## TRY IT
Please reproduce the lines of the records below from the one holding "- 300g grated" through the one holding "- link relationship: camera_locobot_link", inclusive, skipping all pictures.
┌─ INFORMATION GIVEN
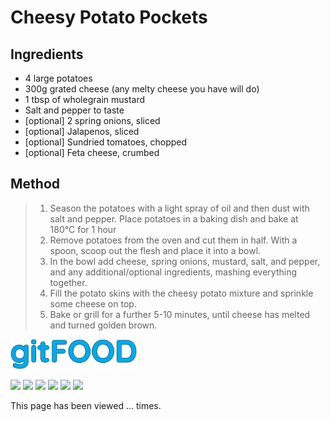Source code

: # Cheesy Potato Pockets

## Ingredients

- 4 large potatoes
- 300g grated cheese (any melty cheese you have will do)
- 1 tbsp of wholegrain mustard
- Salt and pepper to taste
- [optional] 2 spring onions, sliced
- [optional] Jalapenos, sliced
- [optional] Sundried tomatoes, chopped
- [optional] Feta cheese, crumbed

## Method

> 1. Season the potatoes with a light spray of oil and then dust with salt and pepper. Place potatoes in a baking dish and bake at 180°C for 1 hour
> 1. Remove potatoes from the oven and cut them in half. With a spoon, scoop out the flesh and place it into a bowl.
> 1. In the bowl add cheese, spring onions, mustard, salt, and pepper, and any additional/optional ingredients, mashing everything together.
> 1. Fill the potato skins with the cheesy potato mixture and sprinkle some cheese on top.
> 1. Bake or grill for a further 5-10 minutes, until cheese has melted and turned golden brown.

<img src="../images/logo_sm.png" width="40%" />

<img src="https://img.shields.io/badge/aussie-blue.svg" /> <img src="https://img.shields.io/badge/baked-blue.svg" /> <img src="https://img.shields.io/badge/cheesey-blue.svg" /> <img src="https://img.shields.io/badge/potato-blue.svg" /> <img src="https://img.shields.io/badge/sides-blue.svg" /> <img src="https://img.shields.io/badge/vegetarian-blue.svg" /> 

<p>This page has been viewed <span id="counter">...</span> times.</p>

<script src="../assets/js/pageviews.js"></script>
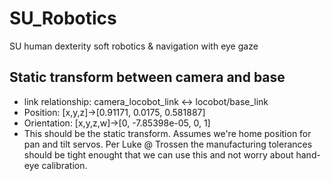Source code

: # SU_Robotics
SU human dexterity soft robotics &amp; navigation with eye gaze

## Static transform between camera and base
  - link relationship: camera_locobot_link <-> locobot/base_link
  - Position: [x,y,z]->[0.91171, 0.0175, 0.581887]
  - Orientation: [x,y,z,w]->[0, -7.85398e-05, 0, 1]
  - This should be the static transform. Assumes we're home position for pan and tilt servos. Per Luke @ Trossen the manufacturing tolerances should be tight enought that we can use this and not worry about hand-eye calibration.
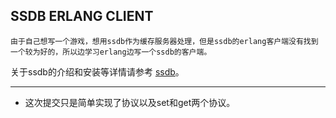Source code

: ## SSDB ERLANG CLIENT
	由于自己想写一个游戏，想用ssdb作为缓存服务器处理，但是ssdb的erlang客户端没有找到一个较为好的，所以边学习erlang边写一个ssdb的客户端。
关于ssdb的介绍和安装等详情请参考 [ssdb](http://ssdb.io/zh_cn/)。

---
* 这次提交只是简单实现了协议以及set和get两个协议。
└─
┌─ INFORMATION GIVEN
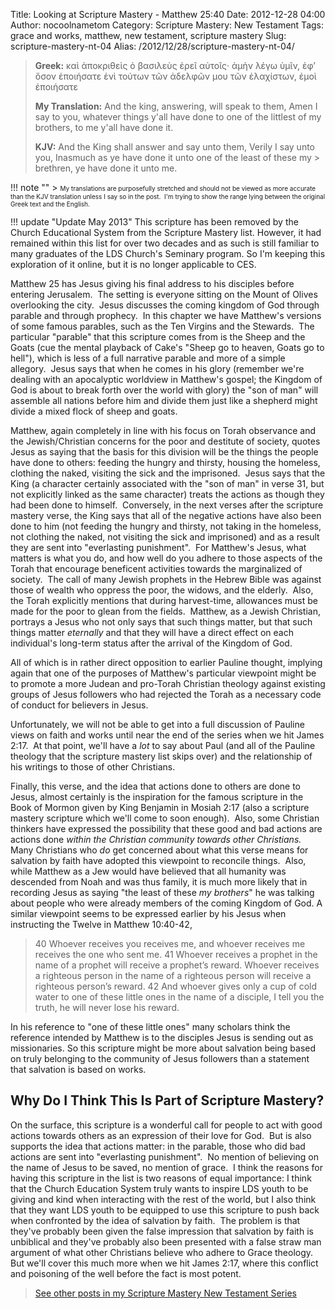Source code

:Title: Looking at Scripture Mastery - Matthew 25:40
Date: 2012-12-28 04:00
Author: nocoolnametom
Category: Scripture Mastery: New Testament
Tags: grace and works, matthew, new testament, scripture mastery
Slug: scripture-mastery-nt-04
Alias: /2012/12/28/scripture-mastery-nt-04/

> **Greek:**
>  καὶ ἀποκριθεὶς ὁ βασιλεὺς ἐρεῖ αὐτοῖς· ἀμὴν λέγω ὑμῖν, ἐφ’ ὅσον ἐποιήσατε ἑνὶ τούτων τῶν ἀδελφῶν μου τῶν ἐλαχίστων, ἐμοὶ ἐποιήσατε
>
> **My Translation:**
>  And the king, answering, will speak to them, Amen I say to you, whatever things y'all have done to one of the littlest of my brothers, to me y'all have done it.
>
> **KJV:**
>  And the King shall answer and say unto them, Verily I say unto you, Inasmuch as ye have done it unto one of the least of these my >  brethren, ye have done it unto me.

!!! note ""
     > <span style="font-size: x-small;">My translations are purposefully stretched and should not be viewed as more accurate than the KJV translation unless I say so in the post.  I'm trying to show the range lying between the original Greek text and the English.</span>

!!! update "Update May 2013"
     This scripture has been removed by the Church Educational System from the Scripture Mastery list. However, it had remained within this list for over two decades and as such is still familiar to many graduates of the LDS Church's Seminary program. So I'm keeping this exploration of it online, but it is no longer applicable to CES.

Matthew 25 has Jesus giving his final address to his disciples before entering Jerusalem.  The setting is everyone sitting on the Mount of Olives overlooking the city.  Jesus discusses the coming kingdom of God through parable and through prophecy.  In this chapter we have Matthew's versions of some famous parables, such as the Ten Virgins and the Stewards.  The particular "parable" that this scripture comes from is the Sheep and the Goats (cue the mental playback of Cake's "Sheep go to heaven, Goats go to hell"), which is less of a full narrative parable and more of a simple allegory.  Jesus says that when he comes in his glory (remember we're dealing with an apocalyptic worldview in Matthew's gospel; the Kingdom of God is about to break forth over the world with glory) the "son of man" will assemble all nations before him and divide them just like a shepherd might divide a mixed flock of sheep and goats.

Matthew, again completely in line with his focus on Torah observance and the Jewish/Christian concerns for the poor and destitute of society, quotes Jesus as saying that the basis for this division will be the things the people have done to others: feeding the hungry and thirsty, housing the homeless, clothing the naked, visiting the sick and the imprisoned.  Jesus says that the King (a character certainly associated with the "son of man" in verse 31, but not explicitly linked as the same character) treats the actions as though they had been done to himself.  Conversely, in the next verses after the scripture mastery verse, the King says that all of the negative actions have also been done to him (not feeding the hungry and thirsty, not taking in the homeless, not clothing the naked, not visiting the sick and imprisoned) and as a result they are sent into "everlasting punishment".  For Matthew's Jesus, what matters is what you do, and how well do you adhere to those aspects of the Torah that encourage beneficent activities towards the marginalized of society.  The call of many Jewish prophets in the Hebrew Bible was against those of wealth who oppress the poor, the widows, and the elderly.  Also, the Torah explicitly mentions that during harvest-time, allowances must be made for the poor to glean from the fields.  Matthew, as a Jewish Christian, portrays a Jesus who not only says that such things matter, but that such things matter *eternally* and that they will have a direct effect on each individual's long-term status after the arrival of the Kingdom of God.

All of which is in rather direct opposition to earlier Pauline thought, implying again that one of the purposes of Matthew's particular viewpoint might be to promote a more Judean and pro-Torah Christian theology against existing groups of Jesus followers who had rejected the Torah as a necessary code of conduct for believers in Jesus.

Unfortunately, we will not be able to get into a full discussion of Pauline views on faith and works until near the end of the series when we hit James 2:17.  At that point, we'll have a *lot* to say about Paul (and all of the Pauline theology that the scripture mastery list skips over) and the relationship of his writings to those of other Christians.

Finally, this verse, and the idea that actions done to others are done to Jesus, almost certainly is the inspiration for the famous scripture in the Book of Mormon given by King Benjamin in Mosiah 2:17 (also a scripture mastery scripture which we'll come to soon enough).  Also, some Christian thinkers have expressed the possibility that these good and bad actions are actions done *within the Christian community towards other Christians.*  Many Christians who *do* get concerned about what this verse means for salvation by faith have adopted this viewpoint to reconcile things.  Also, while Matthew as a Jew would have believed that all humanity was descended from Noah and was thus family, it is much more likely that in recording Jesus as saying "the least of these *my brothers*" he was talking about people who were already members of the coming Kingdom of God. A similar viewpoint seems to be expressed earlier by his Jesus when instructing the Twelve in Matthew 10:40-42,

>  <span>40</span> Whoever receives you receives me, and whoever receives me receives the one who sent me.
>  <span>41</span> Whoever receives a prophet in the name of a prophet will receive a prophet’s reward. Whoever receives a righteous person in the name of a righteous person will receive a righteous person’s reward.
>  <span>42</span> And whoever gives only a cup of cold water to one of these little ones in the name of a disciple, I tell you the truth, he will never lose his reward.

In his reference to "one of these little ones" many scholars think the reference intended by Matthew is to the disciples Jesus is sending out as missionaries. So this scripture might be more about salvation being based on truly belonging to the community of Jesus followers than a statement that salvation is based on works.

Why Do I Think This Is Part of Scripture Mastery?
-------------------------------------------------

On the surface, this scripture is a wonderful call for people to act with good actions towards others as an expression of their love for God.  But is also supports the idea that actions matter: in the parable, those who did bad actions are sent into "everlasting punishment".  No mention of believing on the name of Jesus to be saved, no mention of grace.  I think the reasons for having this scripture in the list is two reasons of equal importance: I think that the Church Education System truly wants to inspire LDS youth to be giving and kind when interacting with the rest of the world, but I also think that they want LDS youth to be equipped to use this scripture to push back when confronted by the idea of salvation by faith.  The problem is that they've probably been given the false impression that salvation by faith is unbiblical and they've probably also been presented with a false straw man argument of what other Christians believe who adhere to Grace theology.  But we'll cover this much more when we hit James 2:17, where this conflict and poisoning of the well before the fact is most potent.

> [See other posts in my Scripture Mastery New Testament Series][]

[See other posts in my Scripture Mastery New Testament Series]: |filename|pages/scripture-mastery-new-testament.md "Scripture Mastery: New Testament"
└─
┌─ INFORMATION GIVEN
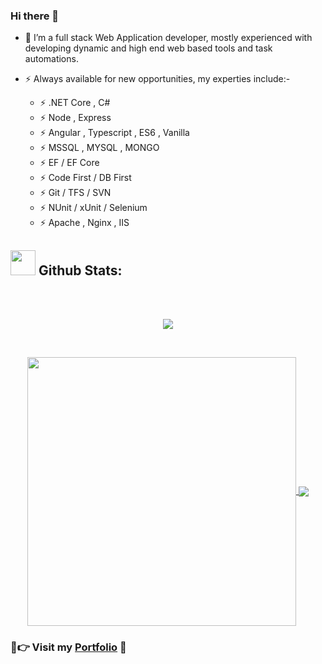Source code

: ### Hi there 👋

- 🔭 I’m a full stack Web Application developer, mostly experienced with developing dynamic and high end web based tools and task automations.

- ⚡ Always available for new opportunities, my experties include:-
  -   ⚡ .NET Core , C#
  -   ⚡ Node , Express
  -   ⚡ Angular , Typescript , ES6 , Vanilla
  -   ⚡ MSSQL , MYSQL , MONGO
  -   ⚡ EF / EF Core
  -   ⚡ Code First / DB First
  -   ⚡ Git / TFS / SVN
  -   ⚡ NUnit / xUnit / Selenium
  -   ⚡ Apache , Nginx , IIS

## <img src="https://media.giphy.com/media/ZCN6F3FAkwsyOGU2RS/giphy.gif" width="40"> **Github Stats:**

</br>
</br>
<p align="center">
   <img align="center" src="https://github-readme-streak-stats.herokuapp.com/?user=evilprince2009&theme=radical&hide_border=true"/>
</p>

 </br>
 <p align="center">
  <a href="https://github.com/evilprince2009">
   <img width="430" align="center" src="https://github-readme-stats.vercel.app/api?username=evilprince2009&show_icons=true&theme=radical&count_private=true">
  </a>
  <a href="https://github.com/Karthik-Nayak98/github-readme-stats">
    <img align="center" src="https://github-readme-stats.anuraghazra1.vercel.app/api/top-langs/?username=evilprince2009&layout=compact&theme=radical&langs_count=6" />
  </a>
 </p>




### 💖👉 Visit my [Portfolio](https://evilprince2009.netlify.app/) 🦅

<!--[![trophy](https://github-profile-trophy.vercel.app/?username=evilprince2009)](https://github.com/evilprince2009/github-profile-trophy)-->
└─
## RESPONSE BOX
- 300g grated cheese (any melty cheese you have will do)
- 1 tbsp of wholegrain mustard
- Salt and pepper to taste
- [optional] 2 spring onions, sliced
- [optional] Jalapenos, sliced
- [optional] Sundried tomatoes, chopped
- [optional] Feta cheese, crumbed

## Method

> 1. Season the potatoes with a light spray of oil and then dust with salt and pepper. Place potatoes in a baking dish and bake at 180°C for 1 hour
> 1. Remove potatoes from the oven and cut them in half. With a spoon, scoop out the flesh and place it into a bowl.
> 1. In the bowl add cheese, spring onions, mustard, salt, and pepper, and any additional/optional ingredients, mashing everything together.
> 1. Fill the potato skins with the cheesy potato mixture and sprinkle some cheese on top.
> 1. Bake or grill for a further 5-10 minutes, until cheese has melted and turned golden brown.

<img src="../images/logo_sm.png" width="40%" />

<img src="https://img.shields.io/badge/aussie-blue.svg" /> <img src="https://img.shields.io/badge/baked-blue.svg" /> <img src="https://img.shields.io/badge/cheesey-blue.svg" /> <img src="https://img.shields.io/badge/potato-blue.svg" /> <img src="https://img.shields.io/badge/sides-blue.svg" /> <img src="https://img.shields.io/badge/vegetarian-blue.svg" /> 

<p>This page has been viewed <span id="counter">...</span> times.</p>

<script src="../assets/js/pageviews.js"></script>
Source code

: # SU_Robotics
SU human dexterity soft robotics &amp; navigation with eye gaze

## Static transform between camera and base
  - link relationship: camera_locobot_link <-> locobot/base_link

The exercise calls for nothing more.